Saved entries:
+-------+

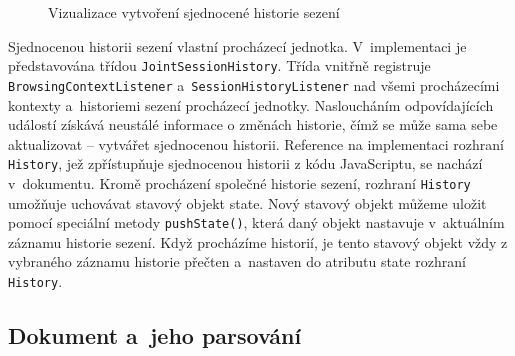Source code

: \bigskip

\begin{figure}[H]
  \begin{center}
    \caption{Vizualizace vytvoření sjednocené historie sezení}
    \label{Figure.JointSessionHistory}
  \end{center}
\end{figure}

Sjednocenou historii sezení vlastní procházecí jednotka. V~implementaci je představována třídou \texttt{JointSessionHistory}. Třída vnitřně registruje \texttt{BrowsingContextListener} a~\texttt{SessionHistoryListener} nad všemi procházecími kontexty a~historiemi sezení procházecí jednotky. Nasloucháním odpovídajících událostí získává neustálé informace o změnách historie, čímž se může sama sebe aktualizovat -- vytvářet sjednocenou historii. Reference na implementaci rozhraní \texttt{History}, jež zpřístupňuje sjednocenou historii z kódu JavaScriptu, se nachází v~dokumentu. Kromě procházení společné historie sezení, rozhraní \texttt{History} umožňuje uchovávat stavový objekt state. Nový stavový objekt můžeme uložit pomocí speciální metody \texttt{pushState()}, která daný objekt nastavuje v~aktuálním záznamu historie sezení. Když procházíme historií, je tento stavový objekt vždy z vybraného záznamu historie přečten a~nastaven do atributu state rozhraní \texttt{History}.

\newpage

\subsection{Dokument a~jeho parsování}
\label{Chapter.Implementation.DocumentParsing}


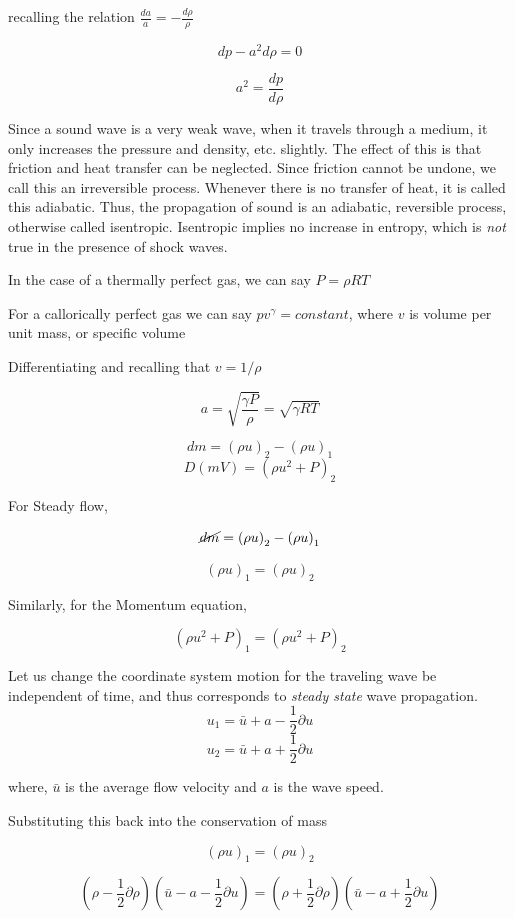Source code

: recalling the relation $\frac{da}{a} = -\frac{d \rho}{\rho}$

\[dp - a^2 d \rho = 0\]

                       \[a^2 = \frac{dp}{d\rho}\]

Since a sound wave is a very weak wave, when it travels through a medium, it only increases the pressure and density, etc. slightly. The effect of this is that friction  and heat transfer can be neglected. Since friction cannot be undone, we call this an irreversible process. Whenever there is no transfer of heat, it is called this adiabatic. Thus, the propagation of sound is an adiabatic, reversible process, otherwise called isentropic. Isentropic implies no increase in entropy, which is \textit{not} true in the presence of shock waves.

In the case of a thermally perfect gas, we can say $P = \rho R T$

For a callorically perfect gas we can say $pv^{\gamma} = constant$, where $v$ is volume per unit mass, or specific volume

Differentiating and recalling that $v = 1/\rho$

\[a = \sqrt{\frac{\gamma P}{\rho}} = \sqrt{\gamma R T}\]


\[dm = \left( \rho u\right)_2 - \left(\rho u\right)_1\]
\[D(mV) = \left(\rho u^2 + P \right)_2\]

For Steady flow,

\[\cancel{dm} = \left( \rho u\right)_2 - \left(\rho u\right)_1\]

\[ \left( \rho u\right)_1 = \left(\rho u\right)_2\]

Similarly, for the Momentum equation,

\[\left(\rho u^2 + P\right)_1 = \left(\rho u^2 + P\right)_2\]

Let us change the coordinate system motion for the traveling wave be independent of time, and thus corresponds to \textit{steady state} wave propagation. 
\[ u_1 = \bar{u} + a - \frac{1}{2} \partial u \]
\[ u_2 = \bar{u} + a + \frac{1}{2} \partial u \]


where, $\bar{u}$ is the average flow velocity and $a$ is the wave speed.


Substituting this back into the conservation of mass

\[\left(\rho u\right)_1 = \left(\rho u\right)_2 \]

\[ 
\left( \rho    - \frac{1}{2}\partial \rho \right) 
\left( \bar{u} - a - \frac{1}{2}\partial u\right) = 
\left( \rho    + \frac{1}{2}\partial \rho \right) 
\left( \bar{u} - a + \frac{1}{2}\partial u\right) 
\]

+-------+

» **Task details**:
Look over the records. Copy the lines that include the word "gamma".

» **Task answer**:
For a callorically perfect gas we can say $pv^{\gamma} = constant$, where $v$ is volume per unit mass, or specific volume
\[a = \sqrt{\frac{\gamma P}{\rho}} = \sqrt{\gamma R T}\]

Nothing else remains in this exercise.